A computer-generated model developed by Johns Hopkins Medicine researchers adds to evidence that providing universal vaccination against meningitis B infection to students entering college may be too costly to justify the absolute number of cases it would prevent. The study also suggests that if vaccine developers could significantly lower the price, universal vaccination might be worth requiring on college campuses.
In a report on the cost/benefit estimate published in the American Journal of Preventive Medicine, researchers determined the cost per quality-adjusted life year, or QALY—standard measure of the public policy value of medical interventions—to be $13.9 million if every student entering college in the United States were vaccinated. Historic expenditures and previous research, the investigators say, assume that society is willing to pay $150,000 per QALY.
Put another way, the new study suggests that universal vaccination of the college student population would be considered cost-effective only if a vaccine series cost less than $65; the average current price is $324, according to study authors.
"Despite the poor prognosis of meningitis B infection and the fairly reasonable cost of meningitis B vaccination, the extreme rarity of this infection even amongst its peak in college-age individuals makes universal vaccination cost-ineffective," says lead study author Ira Leeds, a postdoctoral research fellow in the Department of Surgery at the Johns Hopkins University School of Medicine.
"Vaccinating 100,000 college students, for example, would prevent less than five cases of MenB," Leeds adds. "Health care systems and public health programs do not have unlimited funds, and such a small benefit makes support of universal vaccination economically untenable, even when accounting for individual, payer, and community outbreak costs and productivity lost by society."
Although Leeds and his colleagues say their results fail to support a formal universal vaccination program, they caution that their model assumed all college students to have a generally well state of health. They also emphasized that MenB vaccine is safe and effective, and should remain accessible and an individual option. In addition, they say, those at high risk because of compromised immune systems or other pre-existing medical conditions should consider vaccination.
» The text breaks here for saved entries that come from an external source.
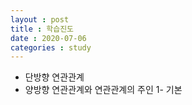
 ```yaml
---
layout : post
title : 학습진도
date : 2020-07-06
categories : study
---
```

+ 단방향 연관관계
+ 양방향 연관관계와 연관관계의 주인 1- 기본
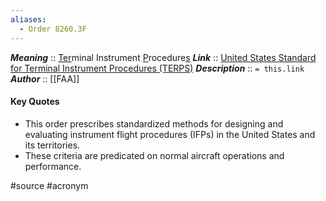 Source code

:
 ```yaml
---
aliases:
  - Order 8260.3F
---
```


***Meaning*** :: <u>Ter</u>minal Instrument <u>P</u>rocedure<u>s</u>
***Link***      :: [United States Standard for Terminal Instrument Procedures (TERPS)](https://www.faa.gov/documentLibrary/media/Order/Order_8260.3F.pdf)
***Description***      :: `= this.link`
***Author*** :: [[FAA]]

#### Key Quotes
* This order prescribes standardized methods for designing and evaluating instrument flight procedures (IFPs) in the United States and its territories.
* These criteria are predicated on normal aircraft operations and performance.

#source #acronym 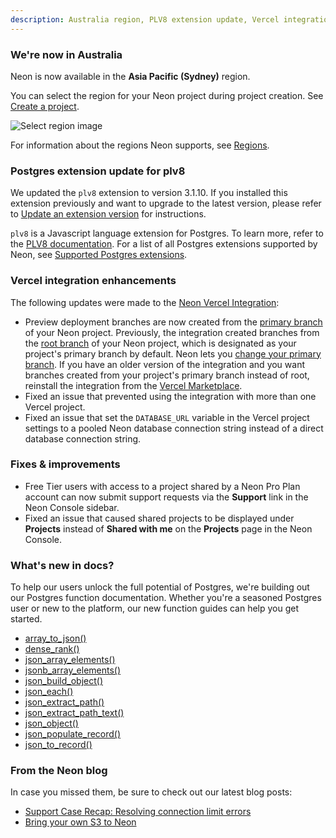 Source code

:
 ```yaml
---
description: Australia region, PLV8 extension update, Vercel integration enhancements, and more 
---
```


### We're now in Australia

Neon is now available in the **Asia  Pacific (Sydney)**	region.

You can select the region for your Neon project during project creation. See [Create a project](/docs/manage/projects#create-a-project).

![Select region image](/docs/introduction/project_creation_regions.png)

For information about the regions Neon supports, see [Regions](/docs/introduction/regions).

### Postgres extension update for plv8 

We updated the `plv8` extension to version 3.1.10. If you installed this extension previously and want to upgrade to the latest version, please refer to [Update an extension version](https://neon.tech/docs/extensions/pg-extensions#update-an-extension-version) for instructions.

`plv8` is a Javascript language extension for Postgres. To learn more, refer to the [PLV8 documentation](https://plv8.github.io/). For a list of all Postgres extensions supported by Neon, see [Supported Postgres extensions](https://neon.tech/docs/extensions/pg-extensions).

### Vercel integration enhancements

The following updates were made to the [Neon Vercel Integration](https://vercel.com/integrations/neon):

- Preview deployment branches are now created from the [primary branch](/docs/reference/glossary#primary-branch) of your Neon project. Previously, the integration created branches from the [root branch](/docs/reference/glossary#root-branch) of your Neon project, which is designated as your project's primary branch by default. Neon lets you [change your primary branch](/docs/manage/branches#set-a-branch-as-primary). If you have an older version of the integration and you want branches created from your project's primary branch instead of root, reinstall the integration from the [Vercel Marketplace](https://vercel.com/integrations).
- Fixed an issue that prevented using the integration with more than one Vercel project. 
- Fixed an issue that set the `DATABASE_URL` variable in the Vercel project settings to a pooled Neon database connection string instead of a direct database connection string.

### Fixes & improvements

- Free Tier users with access to a project shared by a Neon Pro Plan account can now submit support requests via the **Support** link in the Neon Console sidebar.
- Fixed an issue that caused shared projects to be displayed under **Projects** instead of **Shared with me** on the **Projects** page in the Neon Console.

### What's new in docs?

To help our users unlock the full potential of Postgres, we're building out our Postgres function documentation. Whether you're a seasoned Postgres user or new to the platform, our new function guides can help you get started.

- [array_to_json()](https://neon.tech/docs/functions/array_to_json)
- [dense_rank()](https://neon.tech/docs/functions/dense_rank)
- [json_array_elements()](https://neon.tech/docs/functions/json_array_elements)
- [jsonb_array_elements()](https://neon.tech/docs/functions/jsonb_array_elements)
- [json_build_object()](https://neon.tech/docs/functions/json_build_object)
- [json_each()](https://neon.tech/docs/functions/json_each)
- [json_extract_path()](https://neon.tech/docs/functions/json_extract_path)
- [json_extract_path_text()](https://neon.tech/docs/functions/json_extract_path_text)
- [json_object()](https://neon.tech/docs/functions/json_object)
- [json_populate_record()](https://neon.tech/docs/functions/json_populate_record)
- [json_to_record()](https://neon.tech/docs/functions/json_to_record)

### From the Neon blog

In case you missed them, be sure to check out our latest blog posts:

- [Support Case Recap: Resolving connection limit errors](https://neon.tech/blog/postgres-support-case-recap)
- [Bring your own S3 to Neon](https://neon.tech/blog/bring-your-own-s3-to-neon)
Meningitis B is the most common form of meningococcal infection in young adults in the United States, with about 600 to 1,000 cases reported each year. But it affects only 30 per 100,000 U.S. college students, according to 2017 data gathered by the U.S. Centers for Disease Control and Prevention. The infection, however, is serious, and may cause severe inflammation of the brain and spine, and death in a small number of people. Each year, about 10–15 percent of Americans who contract MenB die.
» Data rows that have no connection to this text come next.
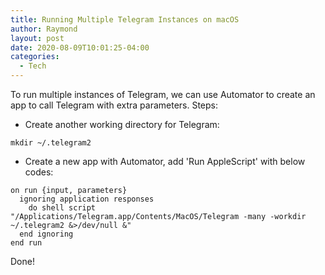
 ```yaml
---
title: Running Multiple Telegram Instances on macOS
author: Raymond
layout: post
date: 2020-08-09T10:01:25-04:00
categories:
  - Tech
---
```

To run multiple instances of Telegram, we can use Automator to create an app to call Telegram with extra parameters. Steps:

* Create another working directory for Telegram:
```
mkdir ~/.telegram2
```

* Create a new app with Automator, add 'Run AppleScript' with below codes:

```
on run {input, parameters}
  ignoring application responses
    do shell script "/Applications/Telegram.app/Contents/MacOS/Telegram -many -workdir ~/.telegram2 &>/dev/null &"
  end ignoring
end run
```

Done!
"Vaccines have become widely available within the past few years," Leeds says, "but there's very little evidence to suggest that they're going to do much good given their high cost in a generally healthy population."
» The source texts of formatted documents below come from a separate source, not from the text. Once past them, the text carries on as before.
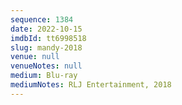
 ```yaml
---
sequence: 1384
date: 2022-10-15
imdbId: tt6998518
slug: mandy-2018
venue: null
venueNotes: null
medium: Blu-ray
mediumNotes: RLJ Entertainment, 2018
---
```

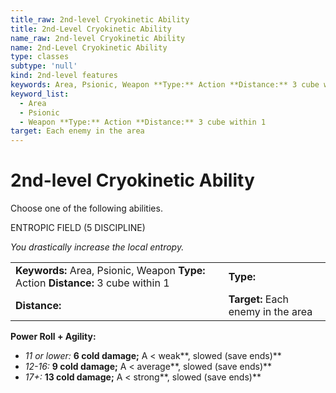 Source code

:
 ```yaml
---
title_raw: 2nd-level Cryokinetic Ability
title: 2nd-Level Cryokinetic Ability
name_raw: 2nd-level Cryokinetic Ability
name: 2nd-Level Cryokinetic Ability
type: classes
subtype: 'null'
kind: 2nd-level features
keywords: Area, Psionic, Weapon **Type:** Action **Distance:** 3 cube within 1
keyword_list:
  - Area
  - Psionic
  - Weapon **Type:** Action **Distance:** 3 cube within 1
target: Each enemy in the area
---
```


# 2nd-level Cryokinetic Ability

Choose one of the following abilities.

ENTROPIC FIELD (5 DISCIPLINE)

*You drastically increase the local entropy.*

|                                                                                    |                                    |
| :--------------------------------------------------------------------------------- | :--------------------------------- |
| **Keywords:** Area, Psionic, Weapon **Type:** Action **Distance:** 3 cube within 1 | **Type:**                          |
| **Distance:**                                                                      | **Target:** Each enemy in the area |

**Power Roll + Agility:**

- *11 or lower:* **6 cold damage;** A \< weak\*\*, slowed (save ends)\*\*
- *12-16:* **9 cold damage;** A \< average\*\*, slowed (save ends)\*\*
- *17+:* **13 cold damage;** A \< strong\*\*, slowed (save ends)\*\*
To come up with their results, the investigators developed a computerized "decision tree" algorithm to trace and track the incremental cost-effectiveness and cost per case averted by universal vaccination of incoming students at a midsize U.S. four-year college. They compared those costs against an informal, "random" vaccination program designed to mimic what this population might do if left to decide on its own whether to vaccinate. Each "student" in the model was assumed to be at equal risk for MenB infection and to be entering college at age 18 in generally good health.
Overall, the computer model predicted that a nonformal vaccination program was more cost-effective than universal vaccination from both the health sector and societal perspectives. Vaccinating each entering class of college students would cost an estimated $323,810 per campus per year. By contrast, an outbreak for a campus that would universally vaccinate after a case of infection was identified would cost $2.59 million per campus. Given the low incidence of MenB infections, a universal vaccination program would reduce the number of cases in four years from an estimated 9.2 cases per 1,000 campuses to 4.6 per 1,000 campuses.